Sunday 6 September 2020

A few migrants

Yesterday was a good day on the patch. I did not have a chance to write about it as I birded for as long as I could before I had to go out for lunch, and when I got back I was several sheets to the wind and no good for anything. This morning however I am refreshed, enlivened by a few more unidentified Finches, and raring to go. 

Collectively there were 4 Whinchat, 3-4 Redstart, 6 Wheatear, 3 Spotted Flycatchers, lots of Willowchiffs and the continuing Common Sandpiper. I saw most of these, and also scored a heard only Greenshank - more on that a bit later. I've said it before and I'll say it again - we punch above our weight during the migration seasons, especially in autumn. That would be a decent haul on the coast these days, but this is a few thousand square metres in London. And most of the birds were concentrated within about a hundred square metres, the area of brooms and hawthorn immediately to the east of Centre Road. Sometimes the concentration went further still, with many of the birds in the same bush - one small hawthorn might have two Redstart down the bottom, a Wheatear on the top, and some Whitethroats bouncing around the edges. More than once I saw a Whinchat and a Whitethroat share the same delicate stem as they followed each other around. Here are some photos.

My favourite photo of the morning was of one of the Redstarts. I could hear it calling softly from the sunny side of a bush, and so I crept round slowly, managing a few shots before it ducked back inside. I am not sure whether I prefer the full frame version or the tighter crop, so here are both.
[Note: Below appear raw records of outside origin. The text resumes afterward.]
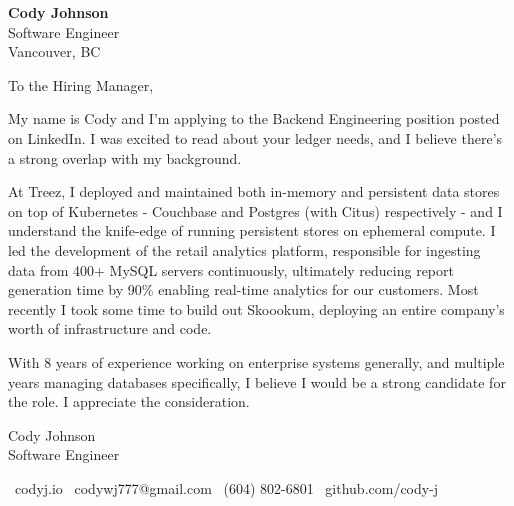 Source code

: \documentclass[11pt,a4paper]{article}
\begin{document}
\begin{minipage}{0.7\textwidth}
    {\huge \textbf{Cody Johnson}}\\[0.5em]
    {\Large Software Engineer}\\[0.3em]
    {Vancouver, BC}
\end{minipage}%
\vspace{1em}
\vspace{5em}


\begin{adjustwidth}{}{}
    To the Hiring Manager,

    \vspace{2em}

    My name is Cody and I'm applying to the Backend Engineering position posted on LinkedIn. I was excited to read about your ledger needs, and I believe there's a strong overlap with my background.

    \vspace{1em}

    At Treez, I deployed and maintained both in-memory and persistent data stores on top of Kubernetes - Couchbase and Postgres (with Citus) respectively - and I understand the knife-edge of running persistent stores on ephemeral compute. I led the development of the retail analytics platform, responsible for ingesting data from 400+ MySQL servers continuously, ultimately reducing report generation time by 90\% enabling real-time analytics for our customers. Most recently I took some time to build out Skoookum, deploying an entire company's worth of infrastructure and code.

    \vspace{1em}

    With 8 years of experience working on enterprise systems generally, and multiple years managing databases specifically, I believe I would be a strong candidate for the role. I appreciate the consideration.
\end{adjustwidth}

\vspace{4em}

Cody Johnson\\
\vspace{0.3em}
\scriptsize{Software Engineer}


\vfill

\begin{center}
    \faGlobe\ codyj.io%
    \hspace{1em}\textbar\hspace{1em}%
    \faEnvelope\ codywj777@gmail.com%
    \hspace{1em}\textbar\hspace{1em}%
    \faPhone\ (604) 802-6801%
    \hspace{1em}\textbar\hspace{1em}%
    \faGithub\ github.com/cody-j%
\end{center}
\end{document}
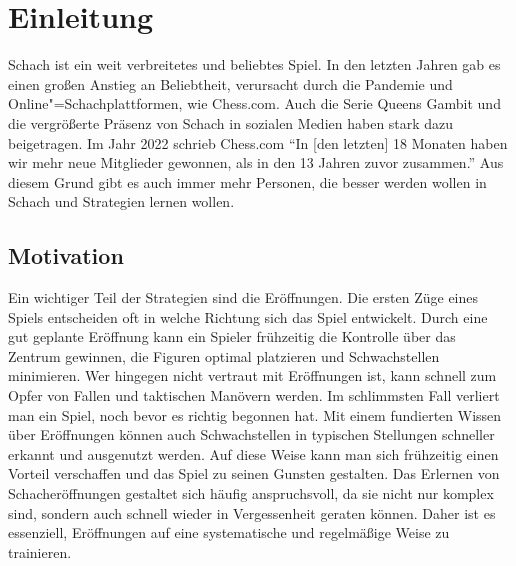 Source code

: 
\chapter{Einleitung}

Schach ist ein weit verbreitetes und beliebtes Spiel. In den letzten Jahren gab es einen großen Anstieg an Beliebtheit, verursacht durch die Pandemie und Online"=Schachplattformen, wie Chess.com. Auch die Serie Queens Gambit und die vergrößerte Präsenz von Schach in sozialen Medien haben stark dazu beigetragen. Im Jahr 2022 schrieb Chess.com\: \enquote{In [den letzten] 18 Monaten haben wir mehr neue Mitglieder gewonnen, als in den 13 Jahren zuvor zusammen.} \cite{chesscom_chesscom_2022} Aus diesem Grund gibt es auch immer mehr Personen, die besser werden wollen in Schach und Strategien lernen wollen.

\section{Motivation}
Ein wichtiger Teil der Strategien sind die Eröffnungen. Die ersten Züge eines Spiels entscheiden oft in welche Richtung sich das Spiel entwickelt. Durch eine gut geplante Eröffnung kann ein Spieler frühzeitig die Kontrolle über das Zentrum gewinnen, die Figuren optimal platzieren und Schwachstellen minimieren. Wer hingegen nicht vertraut mit Eröffnungen ist, kann schnell zum Opfer von Fallen und taktischen Manövern werden. Im schlimmsten Fall verliert man ein Spiel, noch bevor es richtig begonnen hat. Mit einem fundierten Wissen über Eröffnungen können auch Schwachstellen in typischen Stellungen schneller erkannt und ausgenutzt werden. Auf diese Weise kann man sich frühzeitig einen Vorteil verschaffen und das Spiel zu seinen Gunsten gestalten. Das Erlernen von Schacheröffnungen gestaltet sich häufig anspruchsvoll, da sie nicht nur komplex sind, sondern auch schnell wieder in Vergessenheit geraten können. Daher ist es essenziell, Eröffnungen auf eine systematische und regelmäßige Weise zu trainieren.

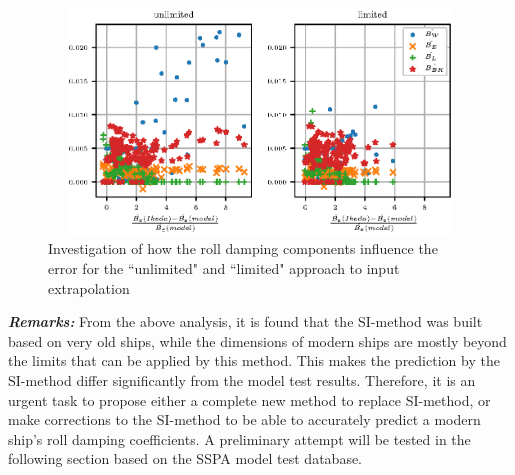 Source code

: \begin{figure}[H]
\vspace{-0.5cm}
\centering
  \centering
  \includegraphics[height=6cm, width = 12cm]{figures/ikeda_components.eps}
  \vspace{-0.5cm}
  \caption{Investigation of how the roll damping components influence the error for the ``unlimited" and ``limited" approach to input extrapolation}
  \label{fig:ikeda_components}
\end{figure}

\textbf{\textit{Remarks:}} From the above analysis, it is found that the SI-method was built based on very old ships, while the dimensions of modern ships are mostly beyond the limits that can be applied by this method. This makes the prediction by the SI-method differ significantly from the model test results.
Therefore, it is an urgent task to propose either a complete new method to replace SI-method, or make corrections to the SI-method to be able to accurately predict a modern ship's roll damping coefficients. A preliminary attempt will be tested in the following section based on the SSPA model test database.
The Greenshank very nearly didn't make it. I heard the classic tyew-tyew-tyew call from towards the Park, and of course that was it. No repeat call, and no Greenshank crossing the horizon. Bearing in mind what I wrote about caution earlier this week I had not even put it on my list, but meeting up with Tony a little later on I happened to mention I thought I had heard a Greenshank, but only once and so was binning it. I was fully expecting him to nod in sympathy, but actually what happened is that slightly astonished he too said he had heard a Greenshank, also only once, and hadn't planned on mentioning it as like me he had been going to leave it as just one more bird that got away. As you can imagine that changed things for both of us - independent and unexpected corroboration very strongly suggested we couldn't both have been wrong about what we had heard. We agreed to be less hesitant and bashful about pinging out news to the local group for things like this going forward, as had I not mentioned it in passing this would record would have fallen through the cracks. Sadly I didn't have my mp3 player going as I have yet to work out a way of getting a recording when out and about that isn't 100% peripheral noise, but this would have been an ideal point to have had a recording. Luckily I had another pair of ears instead.


  1. Can you not just stick your recorder in a shirt pocket? I've seen this done and it picked up not one but two Yellow-brow calls that we missed whilst chatting. Or any type of breast/chest pocket on a non-rustle top, for that matter (appreciate you may look slightly nuts if wearing a shirt over your coat in the dead of winter...)

    1. That was my last attempt and it was fine when stationary but beyond useless if I moved. I think I need to take the shotgun mic out to separate the pickup area from me.

    2. Ok, just try not to get tasered or taken down by a police marksman in the process.